**What you should do:**
Return each line below exactly as it reads, and omit any image in it.

[Source texts of formatted documents]
BEGIN
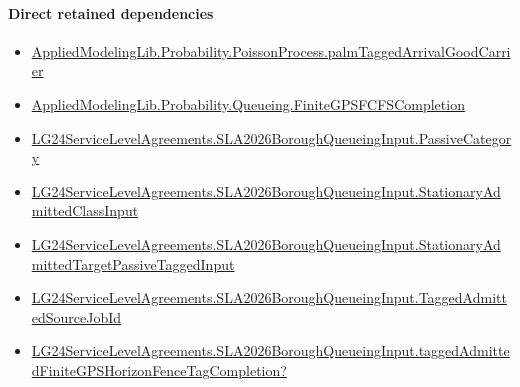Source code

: \documentclass[10pt]{article}
\begin{document}
\paragraph{Direct retained dependencies}
\begin{itemize}\raggedright
\item \hyperlink{governing-declaration-ae13476c571ece6d}{Applied\allowbreak{}Modeling\allowbreak{}Lib.\allowbreak{}Probability.\allowbreak{}Poisson\allowbreak{}Process.\allowbreak{}palm\allowbreak{}Tagged\allowbreak{}Arrival\allowbreak{}Good\allowbreak{}Carrier}
\item \hyperlink{governing-declaration-73bff5fa8f16fe86}{Applied\allowbreak{}Modeling\allowbreak{}Lib.\allowbreak{}Probability.\allowbreak{}Queueing.\allowbreak{}Finite\allowbreak{}GPSFCFS\allowbreak{}Completion}
\item \hyperlink{governing-declaration-abc91e26948cf0a3}{LG24\allowbreak{}Service\allowbreak{}Level\allowbreak{}Agreements.\allowbreak{}SLA2026\allowbreak{}Borough\allowbreak{}Queueing\allowbreak{}Input.\allowbreak{}Passive\allowbreak{}Category}
\item \hyperlink{governing-declaration-f3072ff54a3653c2}{LG24\allowbreak{}Service\allowbreak{}Level\allowbreak{}Agreements.\allowbreak{}SLA2026\allowbreak{}Borough\allowbreak{}Queueing\allowbreak{}Input.\allowbreak{}Stationary\allowbreak{}Admitted\allowbreak{}Class\allowbreak{}Input}
\item \hyperlink{governing-declaration-8796a25a610eaea9}{LG24\allowbreak{}Service\allowbreak{}Level\allowbreak{}Agreements.\allowbreak{}SLA2026\allowbreak{}Borough\allowbreak{}Queueing\allowbreak{}Input.\allowbreak{}Stationary\allowbreak{}Admitted\allowbreak{}Target\allowbreak{}Passive\allowbreak{}Tagged\allowbreak{}Input}
\item \hyperlink{governing-declaration-03f187b908407c39}{LG24\allowbreak{}Service\allowbreak{}Level\allowbreak{}Agreements.\allowbreak{}SLA2026\allowbreak{}Borough\allowbreak{}Queueing\allowbreak{}Input.\allowbreak{}Tagged\allowbreak{}Admitted\allowbreak{}Source\allowbreak{}Job\allowbreak{}Id}
\item \hyperlink{governing-declaration-0ea2bc5d4cf334d1}{LG24\allowbreak{}Service\allowbreak{}Level\allowbreak{}Agreements.\allowbreak{}SLA2026\allowbreak{}Borough\allowbreak{}Queueing\allowbreak{}Input.\allowbreak{}tagged\allowbreak{}Admitted\allowbreak{}Finite\allowbreak{}GPS\allowbreak{}Horizon\allowbreak{}Fence\allowbreak{}Tag\allowbreak{}Completion?}
\end{itemize}
\hypertarget{governing-declaration-289ef4e261906428}{}
\end{document}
END
**Response:**
Source code

: \documentclass[10pt]{article}
\begin{document}
\paragraph{Direct retained dependencies}
\begin{itemize}\raggedright
\item \hyperlink{governing-declaration-ae13476c571ece6d}{Applied\allowbreak{}Modeling\allowbreak{}Lib.\allowbreak{}Probability.\allowbreak{}Poisson\allowbreak{}Process.\allowbreak{}palm\allowbreak{}Tagged\allowbreak{}Arrival\allowbreak{}Good\allowbreak{}Carrier}
\item \hyperlink{governing-declaration-73bff5fa8f16fe86}{Applied\allowbreak{}Modeling\allowbreak{}Lib.\allowbreak{}Probability.\allowbreak{}Queueing.\allowbreak{}Finite\allowbreak{}GPSFCFS\allowbreak{}Completion}
\item \hyperlink{governing-declaration-abc91e26948cf0a3}{LG24\allowbreak{}Service\allowbreak{}Level\allowbreak{}Agreements.\allowbreak{}SLA2026\allowbreak{}Borough\allowbreak{}Queueing\allowbreak{}Input.\allowbreak{}Passive\allowbreak{}Category}
\item \hyperlink{governing-declaration-f3072ff54a3653c2}{LG24\allowbreak{}Service\allowbreak{}Level\allowbreak{}Agreements.\allowbreak{}SLA2026\allowbreak{}Borough\allowbreak{}Queueing\allowbreak{}Input.\allowbreak{}Stationary\allowbreak{}Admitted\allowbreak{}Class\allowbreak{}Input}
\item \hyperlink{governing-declaration-8796a25a610eaea9}{LG24\allowbreak{}Service\allowbreak{}Level\allowbreak{}Agreements.\allowbreak{}SLA2026\allowbreak{}Borough\allowbreak{}Queueing\allowbreak{}Input.\allowbreak{}Stationary\allowbreak{}Admitted\allowbreak{}Target\allowbreak{}Passive\allowbreak{}Tagged\allowbreak{}Input}
\item \hyperlink{governing-declaration-03f187b908407c39}{LG24\allowbreak{}Service\allowbreak{}Level\allowbreak{}Agreements.\allowbreak{}SLA2026\allowbreak{}Borough\allowbreak{}Queueing\allowbreak{}Input.\allowbreak{}Tagged\allowbreak{}Admitted\allowbreak{}Source\allowbreak{}Job\allowbreak{}Id}
\item \hyperlink{governing-declaration-0ea2bc5d4cf334d1}{LG24\allowbreak{}Service\allowbreak{}Level\allowbreak{}Agreements.\allowbreak{}SLA2026\allowbreak{}Borough\allowbreak{}Queueing\allowbreak{}Input.\allowbreak{}tagged\allowbreak{}Admitted\allowbreak{}Finite\allowbreak{}GPS\allowbreak{}Horizon\allowbreak{}Fence\allowbreak{}Tag\allowbreak{}Completion?}
\end{itemize}
\hypertarget{governing-declaration-289ef4e261906428}{}
\end{document}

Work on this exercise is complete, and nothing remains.